What you should do: Could you copy every record below exactly as it is written?

Start of Block

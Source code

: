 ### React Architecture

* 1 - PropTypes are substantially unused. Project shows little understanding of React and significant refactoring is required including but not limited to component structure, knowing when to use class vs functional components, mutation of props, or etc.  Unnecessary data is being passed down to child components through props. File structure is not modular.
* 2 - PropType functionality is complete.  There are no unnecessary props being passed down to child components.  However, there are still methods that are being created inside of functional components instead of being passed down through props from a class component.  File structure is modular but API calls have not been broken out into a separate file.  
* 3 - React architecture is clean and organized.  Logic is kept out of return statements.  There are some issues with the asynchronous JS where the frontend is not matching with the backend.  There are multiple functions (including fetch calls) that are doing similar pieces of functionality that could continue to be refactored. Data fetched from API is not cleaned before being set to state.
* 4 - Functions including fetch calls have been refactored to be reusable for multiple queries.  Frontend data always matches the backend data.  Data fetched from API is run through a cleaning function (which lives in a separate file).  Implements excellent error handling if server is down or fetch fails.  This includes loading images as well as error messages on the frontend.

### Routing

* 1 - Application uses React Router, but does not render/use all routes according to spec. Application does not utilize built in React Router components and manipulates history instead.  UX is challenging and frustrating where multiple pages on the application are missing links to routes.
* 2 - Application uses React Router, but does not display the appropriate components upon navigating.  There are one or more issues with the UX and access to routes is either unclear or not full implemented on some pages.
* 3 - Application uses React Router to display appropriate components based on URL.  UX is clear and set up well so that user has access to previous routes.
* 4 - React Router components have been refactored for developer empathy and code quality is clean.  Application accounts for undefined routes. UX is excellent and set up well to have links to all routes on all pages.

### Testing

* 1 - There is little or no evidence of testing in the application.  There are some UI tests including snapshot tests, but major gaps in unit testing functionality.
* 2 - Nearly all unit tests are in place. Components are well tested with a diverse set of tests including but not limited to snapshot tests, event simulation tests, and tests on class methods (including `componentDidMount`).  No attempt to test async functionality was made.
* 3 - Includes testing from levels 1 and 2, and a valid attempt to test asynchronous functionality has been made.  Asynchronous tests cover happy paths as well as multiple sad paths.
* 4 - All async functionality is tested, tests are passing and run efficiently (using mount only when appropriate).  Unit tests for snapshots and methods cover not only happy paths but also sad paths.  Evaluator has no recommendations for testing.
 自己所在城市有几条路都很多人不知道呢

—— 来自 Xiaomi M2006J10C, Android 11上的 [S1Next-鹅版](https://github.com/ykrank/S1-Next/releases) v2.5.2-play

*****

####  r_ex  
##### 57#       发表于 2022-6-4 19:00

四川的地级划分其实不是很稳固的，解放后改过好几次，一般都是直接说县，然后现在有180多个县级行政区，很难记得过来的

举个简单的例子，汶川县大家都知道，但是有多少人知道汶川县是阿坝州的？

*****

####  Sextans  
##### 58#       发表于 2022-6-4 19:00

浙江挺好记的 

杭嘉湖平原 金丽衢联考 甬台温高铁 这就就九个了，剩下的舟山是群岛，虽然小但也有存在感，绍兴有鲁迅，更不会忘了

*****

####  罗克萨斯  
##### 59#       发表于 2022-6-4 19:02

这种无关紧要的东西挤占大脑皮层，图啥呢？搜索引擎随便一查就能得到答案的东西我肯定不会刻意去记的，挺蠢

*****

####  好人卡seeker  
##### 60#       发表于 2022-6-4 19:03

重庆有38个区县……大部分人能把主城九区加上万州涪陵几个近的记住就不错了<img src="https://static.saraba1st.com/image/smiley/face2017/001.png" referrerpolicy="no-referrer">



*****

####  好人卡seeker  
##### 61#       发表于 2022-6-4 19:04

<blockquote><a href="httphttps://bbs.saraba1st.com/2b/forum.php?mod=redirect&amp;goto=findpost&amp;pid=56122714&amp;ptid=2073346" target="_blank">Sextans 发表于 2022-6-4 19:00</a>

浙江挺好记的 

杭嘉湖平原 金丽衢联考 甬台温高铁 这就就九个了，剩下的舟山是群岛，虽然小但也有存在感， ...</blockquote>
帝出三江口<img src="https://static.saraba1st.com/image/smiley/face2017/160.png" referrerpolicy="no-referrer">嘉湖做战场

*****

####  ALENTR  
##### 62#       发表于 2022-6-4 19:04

End of Block

Solution to the exercise:
Source code

: ### React Architecture

* 1 - PropTypes are substantially unused. Project shows little understanding of React and significant refactoring is required including but not limited to component structure, knowing when to use class vs functional components, mutation of props, or etc.  Unnecessary data is being passed down to child components through props. File structure is not modular.
* 2 - PropType functionality is complete.  There are no unnecessary props being passed down to child components.  However, there are still methods that are being created inside of functional components instead of being passed down through props from a class component.  File structure is modular but API calls have not been broken out into a separate file.  
* 3 - React architecture is clean and organized.  Logic is kept out of return statements.  There are some issues with the asynchronous JS where the frontend is not matching with the backend.  There are multiple functions (including fetch calls) that are doing similar pieces of functionality that could continue to be refactored. Data fetched from API is not cleaned before being set to state.
* 4 - Functions including fetch calls have been refactored to be reusable for multiple queries.  Frontend data always matches the backend data.  Data fetched from API is run through a cleaning function (which lives in a separate file).  Implements excellent error handling if server is down or fetch fails.  This includes loading images as well as error messages on the frontend.

### Routing

* 1 - Application uses React Router, but does not render/use all routes according to spec. Application does not utilize built in React Router components and manipulates history instead.  UX is challenging and frustrating where multiple pages on the application are missing links to routes.
* 2 - Application uses React Router, but does not display the appropriate components upon navigating.  There are one or more issues with the UX and access to routes is either unclear or not full implemented on some pages.
* 3 - Application uses React Router to display appropriate components based on URL.  UX is clear and set up well so that user has access to previous routes.
* 4 - React Router components have been refactored for developer empathy and code quality is clean.  Application accounts for undefined routes. UX is excellent and set up well to have links to all routes on all pages.

### Testing

* 1 - There is little or no evidence of testing in the application.  There are some UI tests including snapshot tests, but major gaps in unit testing functionality.
* 2 - Nearly all unit tests are in place. Components are well tested with a diverse set of tests including but not limited to snapshot tests, event simulation tests, and tests on class methods (including `componentDidMount`).  No attempt to test async functionality was made.
* 3 - Includes testing from levels 1 and 2, and a valid attempt to test asynchronous functionality has been made.  Asynchronous tests cover happy paths as well as multiple sad paths.
* 4 - All async functionality is tested, tests are passing and run efficiently (using mount only when appropriate).  Unit tests for snapshots and methods cover not only happy paths but also sad paths.  Evaluator has no recommendations for testing.
 自己所在城市有几条路都很多人不知道呢

—— 来自 Xiaomi M2006J10C, Android 11上的 [S1Next-鹅版](https://github.com/ykrank/S1-Next/releases) v2.5.2-play

*****

####  r_ex  
##### 57#       发表于 2022-6-4 19:00

四川的地级划分其实不是很稳固的，解放后改过好几次，一般都是直接说县，然后现在有180多个县级行政区，很难记得过来的

举个简单的例子，汶川县大家都知道，但是有多少人知道汶川县是阿坝州的？

*****

####  Sextans  
##### 58#       发表于 2022-6-4 19:00

浙江挺好记的 

杭嘉湖平原 金丽衢联考 甬台温高铁 这就就九个了，剩下的舟山是群岛，虽然小但也有存在感，绍兴有鲁迅，更不会忘了

*****

####  罗克萨斯  
##### 59#       发表于 2022-6-4 19:02

这种无关紧要的东西挤占大脑皮层，图啥呢？搜索引擎随便一查就能得到答案的东西我肯定不会刻意去记的，挺蠢

*****

####  好人卡seeker  
##### 60#       发表于 2022-6-4 19:03

重庆有38个区县……大部分人能把主城九区加上万州涪陵几个近的记住就不错了<img src="https://static.saraba1st.com/image/smiley/face2017/001.png" referrerpolicy="no-referrer">



*****

####  好人卡seeker  
##### 61#       发表于 2022-6-4 19:04

<blockquote><a href="httphttps://bbs.saraba1st.com/2b/forum.php?mod=redirect&amp;goto=findpost&amp;pid=56122714&amp;ptid=2073346" target="_blank">Sextans 发表于 2022-6-4 19:00</a>

浙江挺好记的 

杭嘉湖平原 金丽衢联考 甬台温高铁 这就就九个了，剩下的舟山是群岛，虽然小但也有存在感， ...</blockquote>
帝出三江口<img src="https://static.saraba1st.com/image/smiley/face2017/160.png" referrerpolicy="no-referrer">嘉湖做战场

*****

####  ALENTR  
##### 62#       发表于 2022-6-4 19:04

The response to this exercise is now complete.